Analysis of the order
The COMPAT in this case has stuck to the competition principle that “Being big is not bad. Being big and abusive is bad insofar as the competition culture is concerned.” A detailed analysis of the case revealed the long standing strained relation between the two companies. Not to tout it as a regular corporate war alone, the COMPAT, in this case, has laid down precedent-setting principles.

This case has unfolded many principles which can be taken as competition jurisprudence. First, the fact that the CCI while framing the charges and corroborating the statements of the Convertors, did not give an opportunity to the other party to cross – examine, was found to be improper on the part of CCI to straight away accept the statements on oath by the Convertors who can be biased because of its ulterior business motives.
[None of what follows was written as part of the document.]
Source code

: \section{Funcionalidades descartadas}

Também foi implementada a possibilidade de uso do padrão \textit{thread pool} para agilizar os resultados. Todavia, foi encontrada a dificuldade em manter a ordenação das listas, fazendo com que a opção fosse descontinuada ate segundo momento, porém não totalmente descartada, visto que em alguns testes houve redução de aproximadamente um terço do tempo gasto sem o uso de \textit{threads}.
This amounted to denial of natural justice to the other party. Second principle, “discounts per-se” is not anti-competitive. Transactions of different volumes cannot be equivalent transactions warranting equivalent treatments from the seller and therefore, discount schemes could not be deemed to be discriminatory for setting different price conditions to identical transactions with different buyers. There is a difference between “equivalent transactions” and “identical transactions”. Third principle deduced herein, is that the past conduct/ behaviour of the parties will also affect the contentions of the case- the test of bona fide as well as malicious past intent. To stress on this, the COMPAT imposed a fine on the informant whilst dismissing the appeal.